» DATASET RECORDS
▼

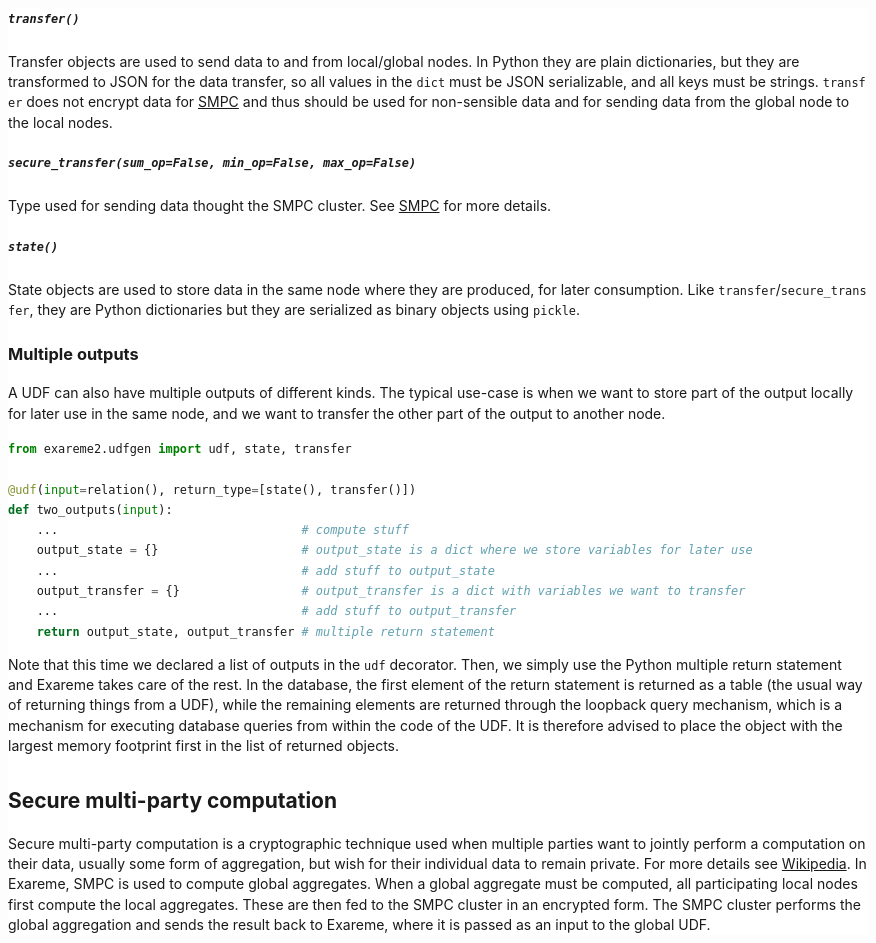 ##### `transfer()`

Transfer objects are used to send data to and from local/global nodes. In
Python they are plain dictionaries, but they are transformed to JSON for the
data transfer, so all values in the `dict` must be JSON serializable, and all
keys must be strings. `transfer` does not encrypt data for
[SMPC](#secure-multi-party-computation) and thus should be used for
non-sensible data and for sending data from the global node to the local nodes.

##### `secure_transfer(sum_op=False, min_op=False, max_op=False)`

Type used for sending data thought the SMPC cluster. See
[SMPC](#secure-multi-party-computation) for more details.

##### `state()`

State objects are used to store data in the same node where they are produced,
for later consumption. Like `transfer`/`secure_transfer`, they are Python
dictionaries but they are serialized as binary objects using `pickle`.

### Multiple outputs

A UDF can also have multiple outputs of different kinds. The typical use-case
is when we want to store part of the output locally for later use in the same
node, and we want to transfer the other part of the output to another node.

```python
from exareme2.udfgen import udf, state, transfer

@udf(input=relation(), return_type=[state(), transfer()])
def two_outputs(input):
    ...                                  # compute stuff
    output_state = {}                    # output_state is a dict where we store variables for later use
    ...                                  # add stuff to output_state
    output_transfer = {}                 # output_transfer is a dict with variables we want to transfer
    ...                                  # add stuff to output_transfer
    return output_state, output_transfer # multiple return statement
```

Note that this time we declared a list of outputs in the `udf` decorator. Then,
we simply use the Python multiple return statement and Exareme takes care of
the rest. In the database, the first element of the return statement is
returned as a table (the usual way of returning things from a UDF), while the
remaining elements are returned through the loopback query mechanism, which is
a mechanism for executing database queries from within the code of the UDF. It
is therefore advised to place the object with the largest memory footprint
first in the list of returned objects.

## Secure multi-party computation

Secure multi-party computation is a cryptographic technique used when multiple
parties want to jointly perform a computation on their data, usually some form
of aggregation, but wish for their individual data to remain private. For more
details see
[Wikipedia](https://en.wikipedia.org/wiki/Secure_multi-party_computation). In
Exareme, SMPC is used to compute global aggregates. When a global aggregate
must be computed, all participating local nodes first compute the local
aggregates. These are then fed to the SMPC cluster in an encrypted form. The
SMPC cluster performs the global aggregation and sends the result back to
Exareme, where it is passed as an input to the global UDF.
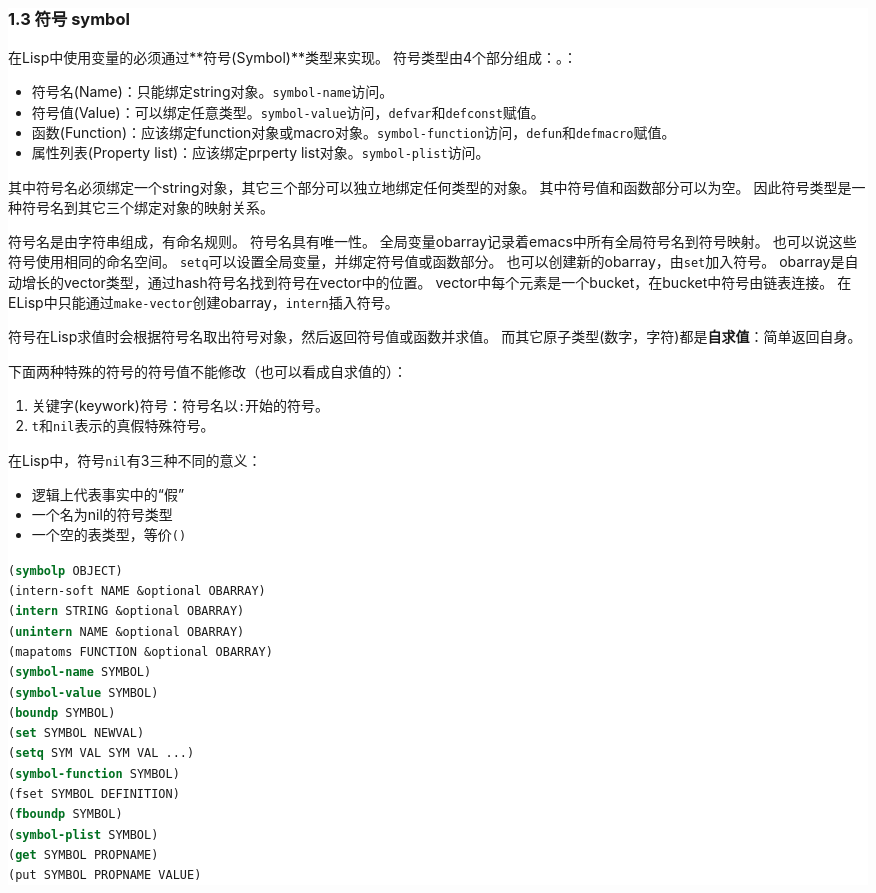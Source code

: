 ### 1.3 符号 symbol ###

在Lisp中使用变量的必须通过**符号(Symbol)**类型来实现。
符号类型由4个部分组成：。：

- 符号名(Name)：只能绑定string对象。`symbol-name`访问。
- 符号值(Value)：可以绑定任意类型。`symbol-value`访问，`defvar`和`defconst`赋值。
- 函数(Function)：应该绑定function对象或macro对象。`symbol-function`访问，`defun`和`defmacro`赋值。
- 属性列表(Property list)：应该绑定prperty list对象。`symbol-plist`访问。

其中符号名必须绑定一个string对象，其它三个部分可以独立地绑定任何类型的对象。
其中符号值和函数部分可以为空。
因此符号类型是一种符号名到其它三个绑定对象的映射关系。

符号名是由字符串组成，有命名规则。
符号名具有唯一性。
全局变量obarray记录着emacs中所有全局符号名到符号映射。
也可以说这些符号使用相同的命名空间。
`setq`可以设置全局变量，并绑定符号值或函数部分。
也可以创建新的obarray，由`set`加入符号。
obarray是自动增长的vector类型，通过hash符号名找到符号在vector中的位置。
vector中每个元素是一个bucket，在bucket中符号由链表连接。
在ELisp中只能通过`make-vector`创建obarray，`intern`插入符号。

符号在Lisp求值时会根据符号名取出符号对象，然后返回符号值或函数并求值。
而其它原子类型(数字，字符)都是**自求值**：简单返回自身。

下面两种特殊的符号的符号值不能修改（也可以看成自求值的）：

1. 关键字(keywork)符号：符号名以`:`开始的符号。
2. `t`和`nil`表示的真假特殊符号。

在Lisp中，符号`nil`有3三种不同的意义：

- 逻辑上代表事实中的“假”
- 一个名为nil的符号类型
- 一个空的表类型，等价`()`

``` lisp
(symbolp OBJECT)
(intern-soft NAME &optional OBARRAY)
(intern STRING &optional OBARRAY)
(unintern NAME &optional OBARRAY)
(mapatoms FUNCTION &optional OBARRAY)
(symbol-name SYMBOL)
(symbol-value SYMBOL)
(boundp SYMBOL)
(set SYMBOL NEWVAL)
(setq SYM VAL SYM VAL ...)
(symbol-function SYMBOL)
(fset SYMBOL DEFINITION)
(fboundp SYMBOL)
(symbol-plist SYMBOL)
(get SYMBOL PROPNAME)
(put SYMBOL PROPNAME VALUE)
```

▲

» YOUR ASSIGNMENT
From the line containing "全局变量obarray记录着emacs中所有全局符号名到符号映射。" to the final line of the data above, transcribe every line exactly and nothing more.

» YOUR SOLUTION
全局变量obarray记录着emacs中所有全局符号名到符号映射。
也可以说这些符号使用相同的命名空间。
`setq`可以设置全局变量，并绑定符号值或函数部分。
也可以创建新的obarray，由`set`加入符号。
obarray是自动增长的vector类型，通过hash符号名找到符号在vector中的位置。
vector中每个元素是一个bucket，在bucket中符号由链表连接。
在ELisp中只能通过`make-vector`创建obarray，`intern`插入符号。

符号在Lisp求值时会根据符号名取出符号对象，然后返回符号值或函数并求值。
而其它原子类型(数字，字符)都是**自求值**：简单返回自身。

下面两种特殊的符号的符号值不能修改（也可以看成自求值的）：

1. 关键字(keywork)符号：符号名以`:`开始的符号。
2. `t`和`nil`表示的真假特殊符号。

在Lisp中，符号`nil`有3三种不同的意义：

- 逻辑上代表事实中的“假”
- 一个名为nil的符号类型
- 一个空的表类型，等价`()`

``` lisp
(symbolp OBJECT)
(intern-soft NAME &optional OBARRAY)
(intern STRING &optional OBARRAY)
(unintern NAME &optional OBARRAY)
(mapatoms FUNCTION &optional OBARRAY)
(symbol-name SYMBOL)
(symbol-value SYMBOL)
(boundp SYMBOL)
(set SYMBOL NEWVAL)
(setq SYM VAL SYM VAL ...)
(symbol-function SYMBOL)
(fset SYMBOL DEFINITION)
(fboundp SYMBOL)
(symbol-plist SYMBOL)
(get SYMBOL PROPNAME)
(put SYMBOL PROPNAME VALUE)
```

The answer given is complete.